Ein Vollstreckungsabwehrantrag ist insbesondere die richtige Antragsart, wenn
- ein Unterhaltstitel (z.B. wegen einer unbestimmten Anrechnungsklausel von erbrachten Leistungen) zu unbestimmt und damit nicht vollstreckungsfähig ist,
- ein Unterhaltsanspruch zeitlich beschränkt war und über die Zeitgrenzen hinaus weiter vollstreckt wird,
- nach Eintritt der Volljährigkeit des Kindes und des damit verbundenen Wegfalls der gesetzlichen Vertretung von dem Elternteil aus dem Titel über Kindesunterhalt weiter vollstreckt wird; dies gilt auch für den Unterhaltsrückstand,
- der Unterhaltsanspruch wegen Begründung einer Lebenspartnerschaft oder Tod des Unterhaltsberechtigten entfällt, § 1586 Abs. 1 BGB,
- der Unterhaltsanspruch wegen Wiederverheiratung des Unterhaltsberechtigten entfällt, § 1586 Abs. 1 BGB; dies gilt jedoch nicht, wenn eine Abfindung für künftigen Unterhalt gezahlt wurde und der Bedürftige kurze Zeit später eine neue Ehe eingeht,
- nach Rechtskraft der Scheidung aus einem Titel auf Trennungsunterhalt weiter vollstreckt wird, denn der Anspruch auf Trennungsunterhalt ist mit der Scheidung beendet; für den nachehelichen Unterhalt ist wegen der Verschiedenheit der Verfahrensgegenstände ein neuer Titel erforderlich,
- Verwirkung des Unterhaltsanspruchs nach § 1579 BGB oder § 1611 BGB geltend gemacht wird; möglich ist auch eine Abänderungsklage,
- die Beteiligten nach Erlass der Entscheidung in der Hauptsache einen Unterhaltsverzicht oder einen Vollstreckungsverzicht vereinbart haben,
- Erfüllung oder Erfüllungssurrogate (z.B. Leistung von Naturalunterhalt durch den barunterhaltspflichtigen Elternteil während der Ferienzeiten oder während des Aufenthalts des Kindes bei abwechselnder Kinderbetreuung) vorgetragen werden,
- bei einem bestehenden Unterhaltsrückstand der Unterhaltsschuldner Erlass, Verjährung, Verwirkung des Rückstandes oder Stundung vorträgt,
- mit dem Unterhalt aufgerechnet wird; hiervon ist die häufig in laufenden Verfahren vorgenommene Verrechnung von Überzahlungen und Nachzahlungen zu unterscheiden, weil es sich hier um eine Saldierung handelt,
- das Erreichen der Haftungssumme nach einer Umschreibung des Titels gem. § 113 Abs. 1 S. 2 FamFG i.V.m. § 727 ZPO geltend gemacht wird.

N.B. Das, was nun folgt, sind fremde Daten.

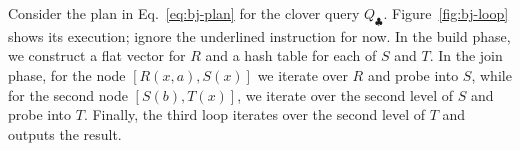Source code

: 
\begin{example}\label{ex:binary-free-join}
  Consider the plan in Eq.~\eqref{eq:bj-plan} for the clover query $Q_\clubsuit$.
  Figure~\ref{fig:bj-loop} shows its execution; ignore the underlined
  instruction for now.
  In the build phase,
  we construct a flat vector for $R$ and a hash table for each of $S$ and $T$.
  In the join phase, for the  node $[R(x, a), S(x)]$  we
  iterate over $R$ and probe into $S$, while for the second node $[S(b), T(x)]$,
  we iterate over the second level of $S$ and probe into $T$.
  Finally, the third loop iterates over the second level of $T$ and outputs the result.
\end{example}

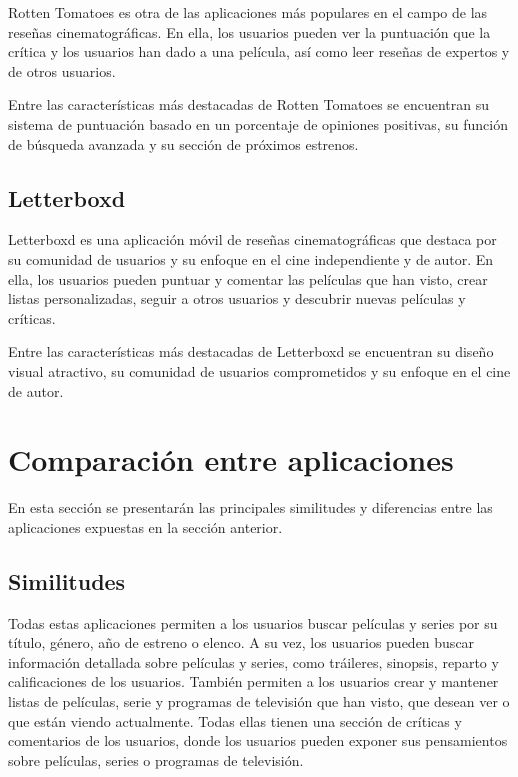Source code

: Rotten Tomatoes es otra de las aplicaciones más populares en el campo de las reseñas cinematográficas. 
En ella, los usuarios pueden ver la puntuación que la crítica y los usuarios han dado a una película, 
así como leer reseñas de expertos y de otros usuarios.

Entre las características más destacadas de Rotten Tomatoes se encuentran su sistema de puntuación 
basado en un porcentaje de opiniones positivas, su función de búsqueda avanzada y su sección de 
próximos estrenos.

\subsection{Letterboxd}

Letterboxd es una aplicación móvil de reseñas cinematográficas que destaca por su comunidad de 
usuarios y su enfoque en el cine independiente y de autor. En ella, los usuarios pueden puntuar y 
comentar las películas que han visto, crear listas personalizadas, seguir a otros usuarios y descubrir 
nuevas películas y críticas.

Entre las características más destacadas de Letterboxd se encuentran su diseño visual atractivo, su 
comunidad de usuarios comprometidos y su enfoque en el cine de autor.


\section{Comparación entre aplicaciones}

En esta sección se presentarán las principales similitudes y diferencias entre las aplicaciones 
expuestas en la sección anterior.

\subsection{Similitudes}

Todas estas aplicaciones permiten a los usuarios buscar películas y series por su título, género, año 
de estreno o elenco. A su vez, los usuarios pueden buscar información detallada sobre películas y 
series, como tráileres, sinopsis, reparto y calificaciones de los usuarios. También permiten a los 
usuarios crear y mantener listas de películas, serie y programas de televisión que han visto, que 
desean ver o que están viendo actualmente. Todas ellas tienen una sección de críticas y comentarios de 
los usuarios, donde los usuarios pueden exponer sus pensamientos sobre películas, series o programas 
de televisión.


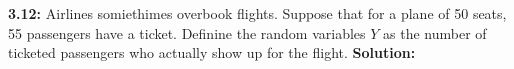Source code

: \documentclass[12pt]{article}
\theoremstyle{homework}
\begin{document}
\textbf{3.12:} Airlines somiethimes overbook flights. Suppose that for a plane of 50 seats, 55 passengers have a ticket. Definine the random variables $Y$
as the number  of ticketed passengers who actually show up for the flight. 
\textbf{Solution:}
\vspace{1in}































































































































\vspace{1in}
\end{document}
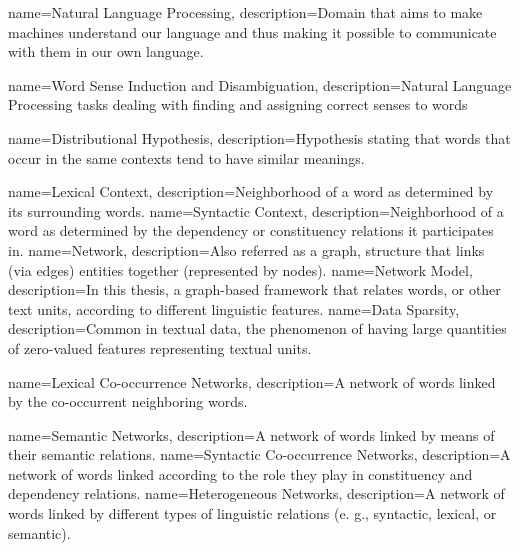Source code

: {
    name=Natural Language Processing,
    description={Domain that aims to make machines understand our language and thus making it possible to communicate with them in our own language.}
}
 
{
    name=Word Sense Induction and Disambiguation,
    description={Natural Language Processing tasks dealing with finding and assigning correct senses to words}
}

{
    name=Distributional Hypothesis,
    description={Hypothesis stating that words that occur in the same contexts tend to have similar meanings.}
}

{
    name=Lexical Context,
    description={Neighborhood of a word as determined by its surrounding words.}
}
{
    name=Syntactic Context,
    description={Neighborhood of a word as determined by the dependency or constituency relations it participates in.}
}
{
    name=Network,
    description={Also referred as a graph, structure that links (via edges) entities together (represented by nodes).}
}
{
    name=Network Model,
    description={In this thesis, a graph-based framework that relates words, or other text units, according to different linguistic features.}
}
{
    name=Data Sparsity,
    description={Common in textual data, the phenomenon of having large quantities of zero-valued features representing textual units.}
}

{
    name=Lexical Co-occurrence Networks,
    description={A network of words linked by the co-occurrent neighboring words.}
}

{
    name=Semantic Networks,
    description={A network of words linked by means of their semantic relations.}
}
{
    name=Syntactic Co-occurrence Networks,
    description={A network of words linked according to the role they play in constituency and dependency relations.}
}
{
    name=Heterogeneous Networks,
    description={A network of words linked by different types of linguistic relations (e. g., syntactic, lexical, or semantic). }
}

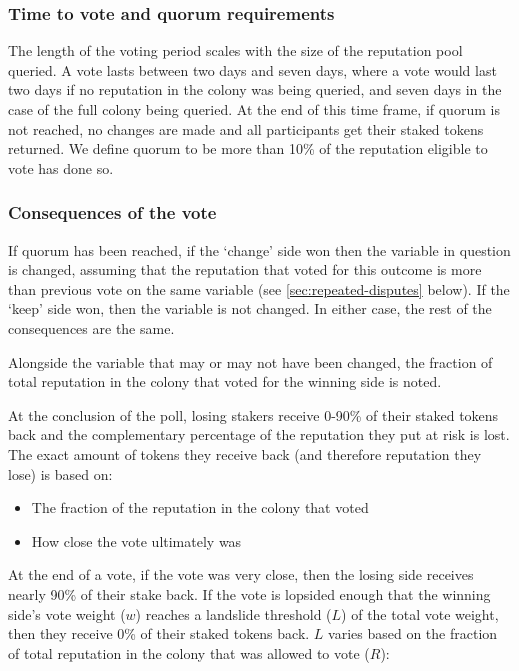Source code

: \subsubsection{Time to vote and quorum requirements}
The length of the voting period scales with the size of the reputation pool queried. A vote lasts between two days and seven days, where a vote would last two days if no reputation in the colony was being queried, and seven days in the case of the full colony being queried. At the end of this time frame, if quorum is not reached, no changes are made and all participants get their staked tokens returned. We define quorum to be more than 10\% of the reputation eligible to vote has done so.

\subsubsection{Consequences of the vote}
If quorum has been reached, if the `change' side won then the variable in question is changed, assuming that the reputation that voted for this outcome is more than previous vote on the same variable (see \ref{sec:repeated-disputes} below). If the `keep' side won, then the variable is not changed. In either case, the rest of the consequences are the same.

Alongside the variable that may or may not have been changed, the fraction of total reputation in the colony that voted for the winning side is noted. 

At the conclusion of the poll, losing stakers receive 0-90\% of their staked tokens back and the complementary percentage of the reputation they put at risk is lost. The exact amount of tokens they receive back (and therefore reputation they lose) is based on:

\begin{itemize}
 \item The fraction of the reputation in the colony that voted
 \item How close the vote ultimately was
\end{itemize}

At the end of a vote, if the vote was very close, then the losing side receives nearly 90\% of their stake back. If the vote is lopsided enough that the winning side's vote weight ($w$) reaches a landslide threshold ($L$) of the total vote weight, then they receive 0\% of their staked tokens back. $L$ varies based on the fraction of total reputation in the colony that was allowed to vote ($R$):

In einer Konstellation kann i.d.R. sowohl ein Abänderungsantrag als auch ein Vollstreckungsabwehrantrag erhoben werden. So kann die Verwirkung eines Unterhaltsanspruchs (§§ 1579, 1611 BGB), die eine rechtsvernichtende Einwendung darstellt, auch mit einem Abänderungsantrag geltend gemacht werden, wenn sie Einfluss auf die wirtschaftlichen Verhältnisse hat. Dies ist z.B. der Fall beim Zusammenleben des Unterhaltsberechtigten mit einem neuen Lebensgefährten. Einen nach der Schaffung eines Unterhaltstitels einsetzenden Rentenbezug des Unterhaltsberechtigten kann der Unterhaltspflichtige nach einer Änderung der Rechtsprechung des BGH im Jahr 2005 nur noch mit einem Abänderungsantrag vortragen.